-------- Records shown --------
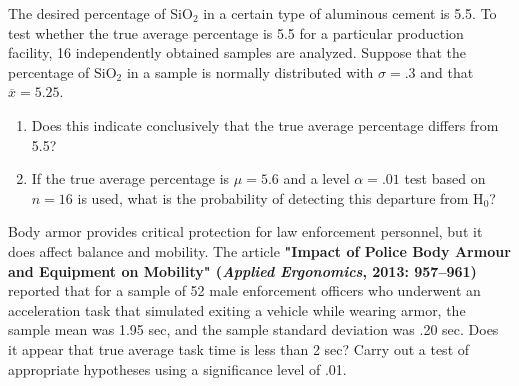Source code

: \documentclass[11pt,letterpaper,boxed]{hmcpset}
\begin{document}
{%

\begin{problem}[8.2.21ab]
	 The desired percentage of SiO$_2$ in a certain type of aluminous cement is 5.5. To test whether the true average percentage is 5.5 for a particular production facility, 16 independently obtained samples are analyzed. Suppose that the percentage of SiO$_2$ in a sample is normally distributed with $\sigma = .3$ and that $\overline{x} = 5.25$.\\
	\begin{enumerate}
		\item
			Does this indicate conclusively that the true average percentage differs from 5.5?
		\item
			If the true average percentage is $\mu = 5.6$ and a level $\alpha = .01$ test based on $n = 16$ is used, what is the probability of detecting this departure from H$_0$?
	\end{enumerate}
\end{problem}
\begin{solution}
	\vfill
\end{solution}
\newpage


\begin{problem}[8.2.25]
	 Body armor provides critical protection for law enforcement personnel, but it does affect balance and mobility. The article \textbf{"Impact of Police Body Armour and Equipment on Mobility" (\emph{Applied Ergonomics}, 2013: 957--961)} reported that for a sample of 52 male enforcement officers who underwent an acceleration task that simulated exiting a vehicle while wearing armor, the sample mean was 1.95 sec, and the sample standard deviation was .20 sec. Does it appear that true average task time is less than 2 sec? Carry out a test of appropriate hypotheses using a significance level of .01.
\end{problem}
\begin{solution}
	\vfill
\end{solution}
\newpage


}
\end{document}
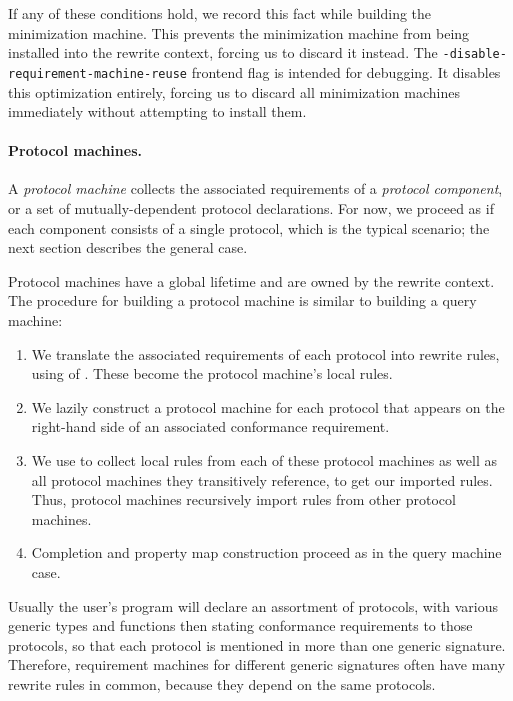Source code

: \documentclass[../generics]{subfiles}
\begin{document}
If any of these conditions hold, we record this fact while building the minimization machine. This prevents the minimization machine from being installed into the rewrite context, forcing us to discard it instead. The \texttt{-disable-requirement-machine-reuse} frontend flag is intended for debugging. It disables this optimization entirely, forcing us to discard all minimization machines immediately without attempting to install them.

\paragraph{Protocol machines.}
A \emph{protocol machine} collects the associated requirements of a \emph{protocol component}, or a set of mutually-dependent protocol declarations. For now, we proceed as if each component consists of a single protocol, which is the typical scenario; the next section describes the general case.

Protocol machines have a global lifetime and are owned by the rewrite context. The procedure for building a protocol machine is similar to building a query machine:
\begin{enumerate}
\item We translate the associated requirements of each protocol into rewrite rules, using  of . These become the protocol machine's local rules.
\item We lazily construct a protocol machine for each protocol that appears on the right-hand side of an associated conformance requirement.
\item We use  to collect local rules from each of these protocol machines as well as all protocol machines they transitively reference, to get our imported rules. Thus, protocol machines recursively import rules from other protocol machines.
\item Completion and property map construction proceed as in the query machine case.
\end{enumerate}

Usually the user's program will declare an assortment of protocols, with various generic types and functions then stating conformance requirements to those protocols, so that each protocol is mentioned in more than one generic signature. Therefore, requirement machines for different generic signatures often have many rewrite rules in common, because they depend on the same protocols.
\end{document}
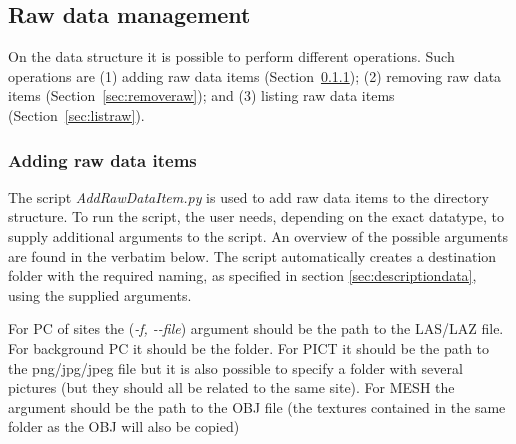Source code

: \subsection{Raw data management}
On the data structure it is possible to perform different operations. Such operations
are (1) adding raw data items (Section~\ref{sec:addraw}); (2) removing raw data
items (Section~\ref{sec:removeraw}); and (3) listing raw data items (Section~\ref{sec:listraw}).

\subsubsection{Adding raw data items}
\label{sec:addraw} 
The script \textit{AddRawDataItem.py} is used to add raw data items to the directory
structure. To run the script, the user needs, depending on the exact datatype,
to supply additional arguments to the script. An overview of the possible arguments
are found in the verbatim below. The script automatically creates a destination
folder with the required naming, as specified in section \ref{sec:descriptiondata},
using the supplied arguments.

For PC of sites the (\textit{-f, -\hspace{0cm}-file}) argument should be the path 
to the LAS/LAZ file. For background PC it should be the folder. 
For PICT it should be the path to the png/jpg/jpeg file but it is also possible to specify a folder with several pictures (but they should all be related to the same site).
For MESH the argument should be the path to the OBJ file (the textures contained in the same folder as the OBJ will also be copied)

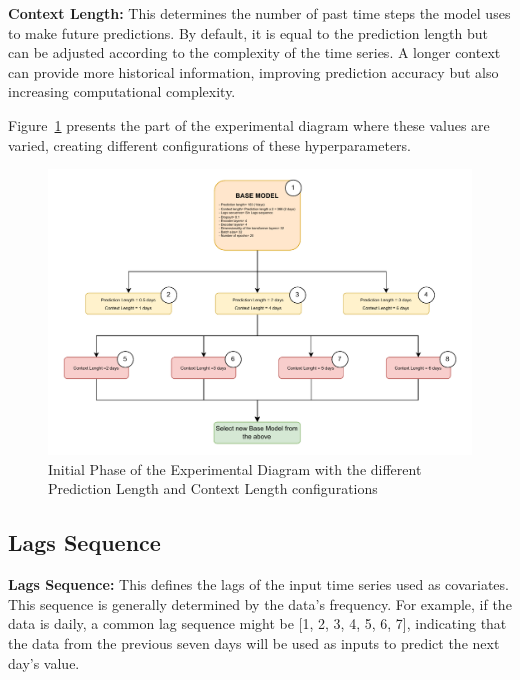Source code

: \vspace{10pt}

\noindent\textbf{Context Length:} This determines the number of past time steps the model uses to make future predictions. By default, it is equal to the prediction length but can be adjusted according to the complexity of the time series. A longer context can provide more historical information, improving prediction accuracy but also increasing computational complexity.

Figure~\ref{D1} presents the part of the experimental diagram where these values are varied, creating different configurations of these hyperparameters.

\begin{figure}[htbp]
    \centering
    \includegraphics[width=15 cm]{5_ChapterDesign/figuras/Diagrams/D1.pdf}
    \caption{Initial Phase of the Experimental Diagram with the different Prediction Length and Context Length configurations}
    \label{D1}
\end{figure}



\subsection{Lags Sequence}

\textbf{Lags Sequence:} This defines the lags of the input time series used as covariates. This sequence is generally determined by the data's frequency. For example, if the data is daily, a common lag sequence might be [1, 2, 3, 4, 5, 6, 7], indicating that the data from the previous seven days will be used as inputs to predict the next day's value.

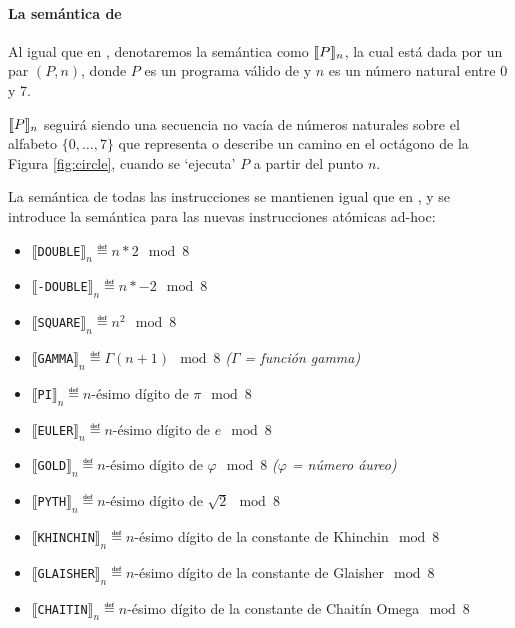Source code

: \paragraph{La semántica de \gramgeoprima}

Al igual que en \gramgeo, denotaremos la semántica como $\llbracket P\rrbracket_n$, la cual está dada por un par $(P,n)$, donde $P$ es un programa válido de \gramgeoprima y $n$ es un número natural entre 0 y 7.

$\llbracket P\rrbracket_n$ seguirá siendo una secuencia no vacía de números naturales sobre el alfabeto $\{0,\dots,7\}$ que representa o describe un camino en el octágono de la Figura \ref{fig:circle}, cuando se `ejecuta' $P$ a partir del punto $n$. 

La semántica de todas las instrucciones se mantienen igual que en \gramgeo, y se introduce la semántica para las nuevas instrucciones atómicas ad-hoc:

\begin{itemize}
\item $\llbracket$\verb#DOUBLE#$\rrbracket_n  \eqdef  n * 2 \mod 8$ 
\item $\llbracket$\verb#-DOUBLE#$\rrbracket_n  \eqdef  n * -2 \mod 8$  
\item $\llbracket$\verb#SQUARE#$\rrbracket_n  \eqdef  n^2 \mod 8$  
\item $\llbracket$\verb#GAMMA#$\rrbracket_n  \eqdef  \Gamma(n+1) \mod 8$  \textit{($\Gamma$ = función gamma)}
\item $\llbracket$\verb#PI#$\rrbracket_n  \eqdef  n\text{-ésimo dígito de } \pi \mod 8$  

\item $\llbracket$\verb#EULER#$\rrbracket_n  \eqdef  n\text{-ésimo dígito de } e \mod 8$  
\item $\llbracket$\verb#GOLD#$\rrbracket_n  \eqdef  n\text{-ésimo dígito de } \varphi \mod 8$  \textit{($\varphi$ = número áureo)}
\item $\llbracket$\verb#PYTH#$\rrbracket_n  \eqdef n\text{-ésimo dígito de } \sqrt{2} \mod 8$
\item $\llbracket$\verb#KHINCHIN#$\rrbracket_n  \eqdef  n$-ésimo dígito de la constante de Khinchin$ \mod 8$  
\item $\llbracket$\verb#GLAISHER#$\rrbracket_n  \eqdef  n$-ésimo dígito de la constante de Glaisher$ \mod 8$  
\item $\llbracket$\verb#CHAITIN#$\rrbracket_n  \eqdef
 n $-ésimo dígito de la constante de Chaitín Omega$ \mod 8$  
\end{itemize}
--------
Transcribe each of the records above precisely, with no pictures in the copy.

*Exercise answer*
Source code

: \documentclass[11pt,letterpaper,boxed]{hmcpset}
\begin{document}
{%

\begin{problem}[8.2.21ab]
	 The desired percentage of SiO$_2$ in a certain type of aluminous cement is 5.5. To test whether the true average percentage is 5.5 for a particular production facility, 16 independently obtained samples are analyzed. Suppose that the percentage of SiO$_2$ in a sample is normally distributed with $\sigma = .3$ and that $\overline{x} = 5.25$.\\
	\begin{enumerate}
		\item
			Does this indicate conclusively that the true average percentage differs from 5.5?
		\item
			If the true average percentage is $\mu = 5.6$ and a level $\alpha = .01$ test based on $n = 16$ is used, what is the probability of detecting this departure from H$_0$?
	\end{enumerate}
\end{problem}
\begin{solution}
	\vfill
\end{solution}
\newpage


\begin{problem}[8.2.25]
	 Body armor provides critical protection for law enforcement personnel, but it does affect balance and mobility. The article \textbf{"Impact of Police Body Armour and Equipment on Mobility" (\emph{Applied Ergonomics}, 2013: 957--961)} reported that for a sample of 52 male enforcement officers who underwent an acceleration task that simulated exiting a vehicle while wearing armor, the sample mean was 1.95 sec, and the sample standard deviation was .20 sec. Does it appear that true average task time is less than 2 sec? Carry out a test of appropriate hypotheses using a significance level of .01.
\end{problem}
\begin{solution}
	\vfill
\end{solution}
\newpage


}
\end{document}
Source code

: \documentclass[../generics]{subfiles}
\begin{document}
If any of these conditions hold, we record this fact while building the minimization machine. This prevents the minimization machine from being installed into the rewrite context, forcing us to discard it instead. The \texttt{-disable-requirement-machine-reuse} frontend flag is intended for debugging. It disables this optimization entirely, forcing us to discard all minimization machines immediately without attempting to install them.

\paragraph{Protocol machines.}
A \emph{protocol machine} collects the associated requirements of a \emph{protocol component}, or a set of mutually-dependent protocol declarations. For now, we proceed as if each component consists of a single protocol, which is the typical scenario; the next section describes the general case.

Protocol machines have a global lifetime and are owned by the rewrite context. The procedure for building a protocol machine is similar to building a query machine:
\begin{enumerate}
\item We translate the associated requirements of each protocol into rewrite rules, using  of . These become the protocol machine's local rules.
\item We lazily construct a protocol machine for each protocol that appears on the right-hand side of an associated conformance requirement.
\item We use  to collect local rules from each of these protocol machines as well as all protocol machines they transitively reference, to get our imported rules. Thus, protocol machines recursively import rules from other protocol machines.
\item Completion and property map construction proceed as in the query machine case.
\end{enumerate}

Usually the user's program will declare an assortment of protocols, with various generic types and functions then stating conformance requirements to those protocols, so that each protocol is mentioned in more than one generic signature. Therefore, requirement machines for different generic signatures often have many rewrite rules in common, because they depend on the same protocols.
\end{document}
Source code

: \subsection{Raw data management}
On the data structure it is possible to perform different operations. Such operations
are (1) adding raw data items (Section~\ref{sec:addraw}); (2) removing raw data
items (Section~\ref{sec:removeraw}); and (3) listing raw data items (Section~\ref{sec:listraw}).

\subsubsection{Adding raw data items}
\label{sec:addraw} 
The script \textit{AddRawDataItem.py} is used to add raw data items to the directory
structure. To run the script, the user needs, depending on the exact datatype,
to supply additional arguments to the script. An overview of the possible arguments
are found in the verbatim below. The script automatically creates a destination
folder with the required naming, as specified in section \ref{sec:descriptiondata},
using the supplied arguments.

For PC of sites the (\textit{-f, -\hspace{0cm}-file}) argument should be the path 
to the LAS/LAZ file. For background PC it should be the folder. 
For PICT it should be the path to the png/jpg/jpeg file but it is also possible to specify a folder with several pictures (but they should all be related to the same site).
For MESH the argument should be the path to the OBJ file (the textures contained in the same folder as the OBJ will also be copied)

Source code

: \vspace{10pt}

\noindent\textbf{Context Length:} This determines the number of past time steps the model uses to make future predictions. By default, it is equal to the prediction length but can be adjusted according to the complexity of the time series. A longer context can provide more historical information, improving prediction accuracy but also increasing computational complexity.

Figure~\ref{D1} presents the part of the experimental diagram where these values are varied, creating different configurations of these hyperparameters.

\begin{figure}[htbp]
    \centering
    \includegraphics[width=15 cm]{5_ChapterDesign/figuras/Diagrams/D1.pdf}
    \caption{Initial Phase of the Experimental Diagram with the different Prediction Length and Context Length configurations}
    \label{D1}
\end{figure}



\subsection{Lags Sequence}

\textbf{Lags Sequence:} This defines the lags of the input time series used as covariates. This sequence is generally determined by the data's frequency. For example, if the data is daily, a common lag sequence might be [1, 2, 3, 4, 5, 6, 7], indicating that the data from the previous seven days will be used as inputs to predict the next day's value.

Source code

: \paragraph{La semántica de \gramgeoprima}

Al igual que en \gramgeo, denotaremos la semántica como $\llbracket P\rrbracket_n$, la cual está dada por un par $(P,n)$, donde $P$ es un programa válido de \gramgeoprima y $n$ es un número natural entre 0 y 7.

$\llbracket P\rrbracket_n$ seguirá siendo una secuencia no vacía de números naturales sobre el alfabeto $\{0,\dots,7\}$ que representa o describe un camino en el octágono de la Figura \ref{fig:circle}, cuando se `ejecuta' $P$ a partir del punto $n$. 

La semántica de todas las instrucciones se mantienen igual que en \gramgeo, y se introduce la semántica para las nuevas instrucciones atómicas ad-hoc:

\begin{itemize}
\item $\llbracket$\verb#DOUBLE#$\rrbracket_n  \eqdef  n * 2 \mod 8$ 
\item $\llbracket$\verb#-DOUBLE#$\rrbracket_n  \eqdef  n * -2 \mod 8$  
\item $\llbracket$\verb#SQUARE#$\rrbracket_n  \eqdef  n^2 \mod 8$  
\item $\llbracket$\verb#GAMMA#$\rrbracket_n  \eqdef  \Gamma(n+1) \mod 8$  \textit{($\Gamma$ = función gamma)}
\item $\llbracket$\verb#PI#$\rrbracket_n  \eqdef  n\text{-ésimo dígito de } \pi \mod 8$  

\item $\llbracket$\verb#EULER#$\rrbracket_n  \eqdef  n\text{-ésimo dígito de } e \mod 8$  
\item $\llbracket$\verb#GOLD#$\rrbracket_n  \eqdef  n\text{-ésimo dígito de } \varphi \mod 8$  \textit{($\varphi$ = número áureo)}
\item $\llbracket$\verb#PYTH#$\rrbracket_n  \eqdef n\text{-ésimo dígito de } \sqrt{2} \mod 8$
\item $\llbracket$\verb#KHINCHIN#$\rrbracket_n  \eqdef  n$-ésimo dígito de la constante de Khinchin$ \mod 8$  
\item $\llbracket$\verb#GLAISHER#$\rrbracket_n  \eqdef  n$-ésimo dígito de la constante de Glaisher$ \mod 8$  
\item $\llbracket$\verb#CHAITIN#$\rrbracket_n  \eqdef
 n $-ésimo dígito de la constante de Chaitín Omega$ \mod 8$  
\end{itemize}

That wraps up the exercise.